A Multi-objective Optimization Approach for Feature Selection in Gentelligent Systems
Mohammadhossein Ghahramani, Yan Qiao, NaiQi Wu, Mengchu Zhou
TL;DR
The paper tackles feature selection for fault detection in gentelligent smart manufacturing by formulating a bi-objective optimization that minimizes feature count and cost. It introduces a dominance-based MOEA that identifies all Pareto-optimal feature subsets in a single run and uses a DNN to estimate subset costs, guiding selection. The approach combines non-dominated sorting with crowding distance to maintain diversity and leverages a neural cost predictor to evaluate candidate feature sets.
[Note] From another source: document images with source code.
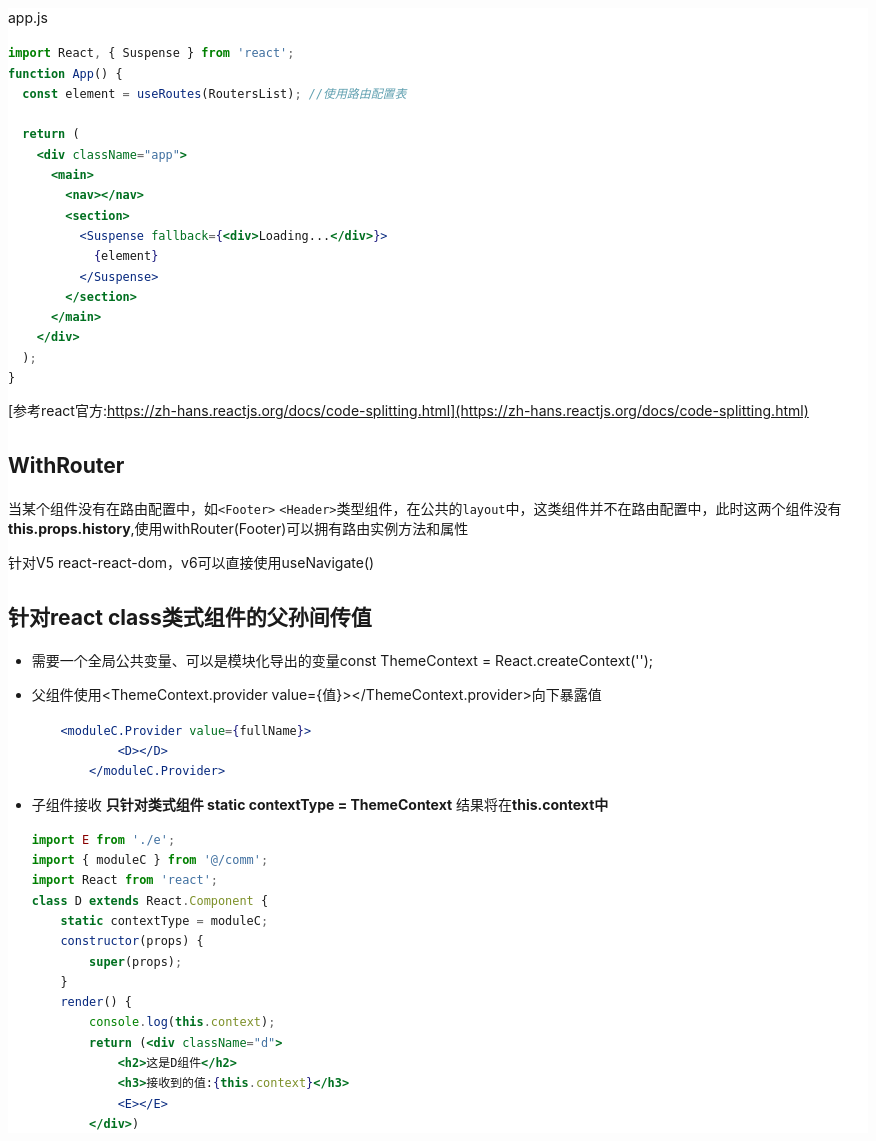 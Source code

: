 

app.js

``````jsx
import React, { Suspense } from 'react';
function App() {
  const element = useRoutes(RoutersList); //使用路由配置表

  return (
    <div className="app">
      <main>
        <nav></nav>
        <section>
          <Suspense fallback={<div>Loading...</div>}>
            {element}
          </Suspense>
        </section>
      </main>
    </div>
  );
}

``````



[参考react官方:https://zh-hans.reactjs.org/docs/code-splitting.html](https://zh-hans.reactjs.org/docs/code-splitting.html)



## WithRouter

当某个组件没有在路由配置中，如`<Footer>` `<Header>`类型组件，在公共的`layout`中，这类组件并不在路由配置中，此时这两个组件没有**this.props.history**,使用withRouter(Footer)可以拥有路由实例方法和属性

针对V5 react-react-dom，v6可以直接使用useNavigate()



## 针对react class类式组件的父孙间传值

* 需要一个全局公共变量、可以是模块化导出的变量const ThemeContext = React.createContext('');

* 父组件使用<ThemeContext.provider value={值}></ThemeContext.provider>向下暴露值 

  ``````jsx
      <moduleC.Provider value={fullName}>
              <D></D>
          </moduleC.Provider>
  ``````

* 子组件接收 **只针对类式组件  static contextType = ThemeContext**   结果将在**this.context中**

  ``````jsx
  import E from './e';
  import { moduleC } from '@/comm';
  import React from 'react';
  class D extends React.Component {
      static contextType = moduleC;
      constructor(props) {
          super(props);
      }
      render() {
          console.log(this.context);
          return (<div className="d">
              <h2>这是D组件</h2>
              <h3>接收到的值:{this.context}</h3>
              <E></E>
          </div>)
  `````` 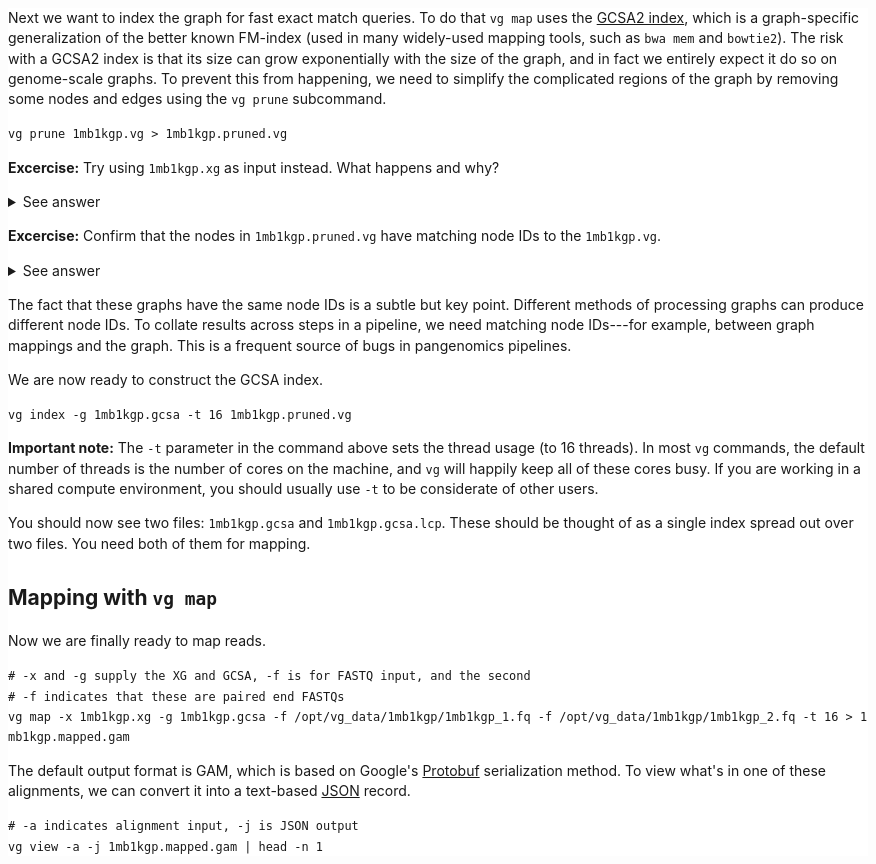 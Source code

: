 Next we want to index the graph for fast exact match queries. To do that `vg map` uses the [GCSA2 index](https://epubs.siam.org/doi/abs/10.1137/1.9781611974768.2), which is a graph-specific generalization of the better known FM-index (used in many widely-used mapping tools, such as `bwa mem` and `bowtie2`). The risk with a GCSA2 index is that its size can grow exponentially with the size of the graph, and in fact we entirely expect it do so on genome-scale graphs. To prevent this from happening, we need to simplify the complicated regions of the graph by removing some nodes and edges using the `vg prune` subcommand.

    vg prune 1mb1kgp.vg > 1mb1kgp.pruned.vg

**Excercise:** Try using `1mb1kgp.xg` as input instead. What happens and why?

<details><summary>See answer</summary></details>

**Excercise:** Confirm that the nodes in `1mb1kgp.pruned.vg` have matching node IDs to the `1mb1kgp.vg`.

<details><summary>See answer</summary></details>

The fact that these graphs have the same node IDs is a subtle but key point. Different methods of processing graphs can produce different node IDs. To collate results across steps in a pipeline, we need matching node IDs---for example, between graph mappings and the graph. This is a frequent source of bugs in pangenomics pipelines. 

We are now ready to construct the GCSA index.

    vg index -g 1mb1kgp.gcsa -t 16 1mb1kgp.pruned.vg

**Important note:** The `-t` parameter in the command above sets the thread usage (to 16 threads). In most `vg` commands, the default number of threads is the number of cores on the machine, and `vg` will happily keep all of these cores busy. If you are working in a shared compute environment, you should usually use `-t` to be considerate of other users.

You should now see two files: `1mb1kgp.gcsa` and `1mb1kgp.gcsa.lcp`. These should be thought of as a single index spread out over two files. You need both of them for mapping.

## Mapping with `vg map`

Now we are finally ready to map reads.

    # -x and -g supply the XG and GCSA, -f is for FASTQ input, and the second 
    # -f indicates that these are paired end FASTQs
    vg map -x 1mb1kgp.xg -g 1mb1kgp.gcsa -f /opt/vg_data/1mb1kgp/1mb1kgp_1.fq -f /opt/vg_data/1mb1kgp/1mb1kgp_2.fq -t 16 > 1mb1kgp.mapped.gam

The default output format is GAM, which is based on Google's [Protobuf](https://protobuf.dev/) serialization method. To view what's in one of these alignments, we can convert it into a text-based [JSON](https://en.wikipedia.org/wiki/JSON) record.

    # -a indicates alignment input, -j is JSON output
    vg view -a -j 1mb1kgp.mapped.gam | head -n 1 
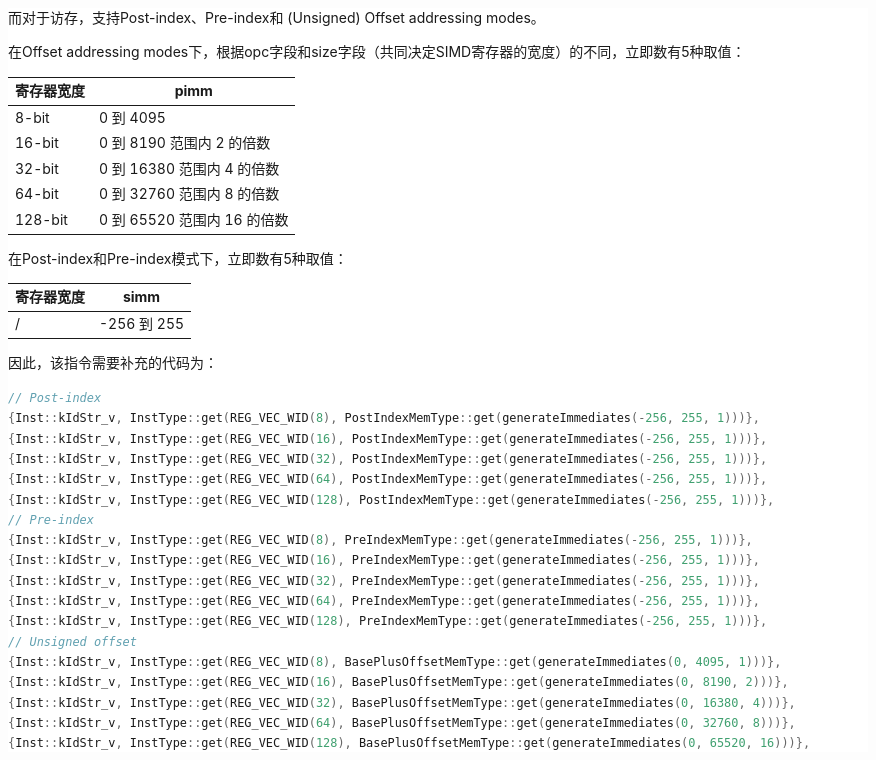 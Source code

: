 而对于访存，支持Post-index、Pre-index和 (Unsigned) Offset addressing modes。

在Offset addressing modes下，根据opc字段和size字段（共同决定SIMD寄存器的宽度）的不同，立即数有5种取值：

| 寄存器宽度 | pimm                        |
| ---------- | --------------------------- |
| 8-bit      | 0 到 4095                   |
| 16-bit     | 0 到 8190 范围内 2 的倍数   |
| 32-bit     | 0 到 16380 范围内 4 的倍数  |
| 64-bit     | 0 到 32760 范围内 8 的倍数  |
| 128-bit    | 0 到 65520 范围内 16 的倍数 |

在Post-index和Pre-index模式下，立即数有5种取值：

| 寄存器宽度 | simm        |
| ---------- | ----------- |
| /          | -256 到 255 |

因此，该指令需要补充的代码为：

```c++
// Post-index
{Inst::kIdStr_v, InstType::get(REG_VEC_WID(8), PostIndexMemType::get(generateImmediates(-256, 255, 1)))},
{Inst::kIdStr_v, InstType::get(REG_VEC_WID(16), PostIndexMemType::get(generateImmediates(-256, 255, 1)))},
{Inst::kIdStr_v, InstType::get(REG_VEC_WID(32), PostIndexMemType::get(generateImmediates(-256, 255, 1)))},
{Inst::kIdStr_v, InstType::get(REG_VEC_WID(64), PostIndexMemType::get(generateImmediates(-256, 255, 1)))},
{Inst::kIdStr_v, InstType::get(REG_VEC_WID(128), PostIndexMemType::get(generateImmediates(-256, 255, 1)))},
// Pre-index
{Inst::kIdStr_v, InstType::get(REG_VEC_WID(8), PreIndexMemType::get(generateImmediates(-256, 255, 1)))},
{Inst::kIdStr_v, InstType::get(REG_VEC_WID(16), PreIndexMemType::get(generateImmediates(-256, 255, 1)))},
{Inst::kIdStr_v, InstType::get(REG_VEC_WID(32), PreIndexMemType::get(generateImmediates(-256, 255, 1)))},
{Inst::kIdStr_v, InstType::get(REG_VEC_WID(64), PreIndexMemType::get(generateImmediates(-256, 255, 1)))},
{Inst::kIdStr_v, InstType::get(REG_VEC_WID(128), PreIndexMemType::get(generateImmediates(-256, 255, 1)))},
// Unsigned offset
{Inst::kIdStr_v, InstType::get(REG_VEC_WID(8), BasePlusOffsetMemType::get(generateImmediates(0, 4095, 1)))},
{Inst::kIdStr_v, InstType::get(REG_VEC_WID(16), BasePlusOffsetMemType::get(generateImmediates(0, 8190, 2)))},
{Inst::kIdStr_v, InstType::get(REG_VEC_WID(32), BasePlusOffsetMemType::get(generateImmediates(0, 16380, 4)))},
{Inst::kIdStr_v, InstType::get(REG_VEC_WID(64), BasePlusOffsetMemType::get(generateImmediates(0, 32760, 8)))},
{Inst::kIdStr_v, InstType::get(REG_VEC_WID(128), BasePlusOffsetMemType::get(generateImmediates(0, 65520, 16)))},
```
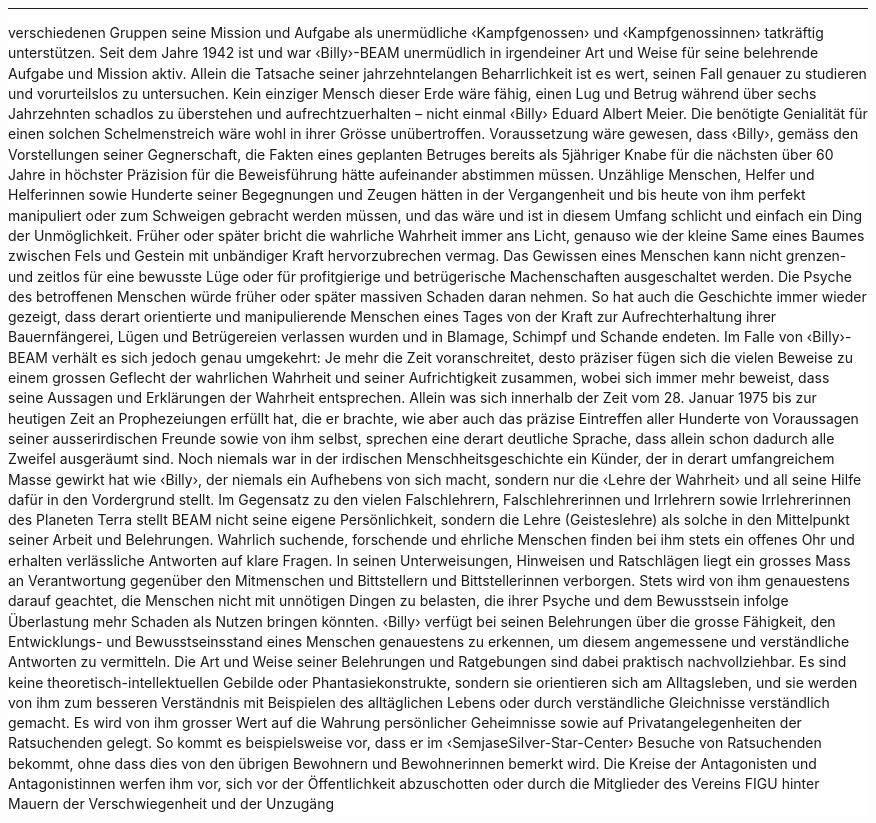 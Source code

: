 
-----

verschiedenen Gruppen seine Mission und Aufgabe als unermüdliche ‹Kampfgenossen› und ‹Kampfgenossinnen› tatkräftig unterstützen.
Seit dem Jahre 1942 ist und war ‹Billy›-BEAM unermüdlich in irgendeiner Art und Weise für seine belehrende Aufgabe und Mission aktiv. Allein die Tatsache seiner jahrzehntelangen Beharrlichkeit ist es
wert, seinen Fall genauer zu studieren und vorurteilslos zu untersuchen. Kein einziger Mensch dieser Erde
wäre fähig, einen Lug und Betrug während über sechs Jahrzehnten schadlos zu überstehen und aufrechtzuerhalten – nicht einmal ‹Billy› Eduard Albert Meier. Die benötigte Genialität für einen solchen
Schelmenstreich wäre wohl in ihrer Grösse unübertroffen. Voraussetzung wäre gewesen, dass ‹Billy›,
gemäss den Vorstellungen seiner Gegnerschaft, die Fakten eines geplanten Betruges bereits als 5jähriger
Knabe für die nächsten über 60 Jahre in höchster Präzision für die Beweisführung hätte aufeinander abstimmen müssen. Unzählige Menschen, Helfer und Helferinnen sowie Hunderte seiner Begegnungen und
Zeugen hätten in der Vergangenheit und bis heute von ihm perfekt manipuliert oder zum Schweigen gebracht werden müssen, und das wäre und ist in diesem Umfang schlicht und einfach ein Ding der Unmöglichkeit. Früher oder später bricht die wahrliche Wahrheit immer ans Licht, genauso wie der kleine Same
eines Baumes zwischen Fels und Gestein mit unbändiger Kraft hervorzubrechen vermag. Das Gewissen
eines Menschen kann nicht grenzen- und zeitlos für eine bewusste Lüge oder für profitgierige und betrügerische Machenschaften ausgeschaltet werden. Die Psyche des betroffenen Menschen würde früher
oder später massiven Schaden daran nehmen. So hat auch die Geschichte immer wieder gezeigt, dass derart orientierte und manipulierende Menschen eines Tages von der Kraft zur Aufrechterhaltung ihrer Bauernfängerei, Lügen und Betrügereien verlassen wurden und in Blamage, Schimpf und Schande endeten.
Im Falle von ‹Billy›-BEAM verhält es sich jedoch genau umgekehrt: Je mehr die Zeit voranschreitet, desto
präziser fügen sich die vielen Beweise zu einem grossen Geflecht der wahrlichen Wahrheit und seiner
Aufrichtigkeit zusammen, wobei sich immer mehr beweist, dass seine Aussagen und Erklärungen der
Wahrheit entsprechen. Allein was sich innerhalb der Zeit vom 28. Januar 1975 bis zur heutigen Zeit an
Prophezeiungen erfüllt hat, die er brachte, wie aber auch das präzise Eintreffen aller Hunderte von Voraussagen seiner ausserirdischen Freunde sowie von ihm selbst, sprechen eine derart deutliche Sprache,
dass allein schon dadurch alle Zweifel ausgeräumt sind. Noch niemals war in der irdischen Menschheitsgeschichte ein Künder, der in derart umfangreichem Masse gewirkt hat wie ‹Billy›, der niemals ein Aufhebens von sich macht, sondern nur die ‹Lehre der Wahrheit› und all seine Hilfe dafür in den Vordergrund
stellt. Im Gegensatz zu den vielen Falschlehrern, Falschlehrerinnen und Irrlehrern sowie Irrlehrerinnen des
Planeten Terra stellt BEAM nicht seine eigene Persönlichkeit, sondern die Lehre (Geisteslehre) als solche in
den Mittelpunkt seiner Arbeit und Belehrungen. Wahrlich suchende, forschende und ehrliche Menschen
finden bei ihm stets ein offenes Ohr und erhalten verlässliche Antworten auf klare Fragen. In seinen Unterweisungen, Hinweisen und Ratschlägen liegt ein grosses Mass an Verantwortung gegenüber den Mitmenschen und Bittstellern und Bittstellerinnen verborgen. Stets wird von ihm genauestens darauf geachtet,
die Menschen nicht mit unnötigen Dingen zu belasten, die ihrer Psyche und dem Bewusstsein infolge Überlastung mehr Schaden als Nutzen bringen könnten. ‹Billy› verfügt bei seinen Belehrungen über die grosse
Fähigkeit, den Entwicklungs- und Bewusstseinsstand eines Menschen genauestens zu erkennen, um
diesem angemessene und verständliche Antworten zu vermitteln. Die Art und Weise seiner Belehrungen
und Ratgebungen sind dabei praktisch nachvollziehbar. Es sind keine theoretisch-intellektuellen Gebilde
oder Phantasiekonstrukte, sondern sie orientieren sich am Alltagsleben, und sie werden von ihm zum
besseren Verständnis mit Beispielen des alltäglichen Lebens oder durch verständliche Gleichnisse verständlich gemacht. Es wird von ihm grosser Wert auf die Wahrung persönlicher Geheimnisse sowie auf
Privatangelegenheiten der Ratsuchenden gelegt. So kommt es beispielsweise vor, dass er im ‹SemjaseSilver-Star-Center› Besuche von Ratsuchenden bekommt, ohne dass dies von den übrigen Bewohnern und
Bewohnerinnen bemerkt wird.
Die Kreise der Antagonisten und Antagonistinnen werfen ihm vor, sich vor der Öffentlichkeit abzuschotten oder durch die Mitglieder des Vereins FIGU hinter Mauern der Verschwiegenheit und der Unzugäng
Empirical results on SECOM and Tennessee Eastman Process datasets show superior accuracy with fewer features compared to several evolutionary algorithms, highlighting practical benefits for Industry 4.0 applications and predictive maintenance.
Abstract
The integration of advanced technologies, such as Artificial Intelligence (AI), into manufacturing processes is attracting significant attention, paving the way for the development of intelligent systems that enhance efficiency and automation. This paper uses the term "Gentelligent system" to refer to systems that incorporate inherent component information (akin to genes in bioinformatics-where manufacturing operations are likened to chromosomes in this study) and automated mechanisms. By implementing reliable fault detection methods, manufacturers can achieve several benefits, including improved product quality, increased yield, and reduced production costs. To support these objectives, we propose a hybrid framework with a dominance-based multi-objective evolutionary algorithm. This mechanism enables simultaneous optimization of feature selection and classification performance by exploring Pareto-optimal solutions in a single run. This solution helps monitor various manufacturing operations, addressing a range of conflicting objectives that need to be minimized together. Manufacturers can leverage such predictive methods and better adapt to emerging trends. To strengthen the validation of our model, we incorporate two real-world datasets from different industrial domains. The results on both datasets demonstrate the generalizability and effectiveness of our approach.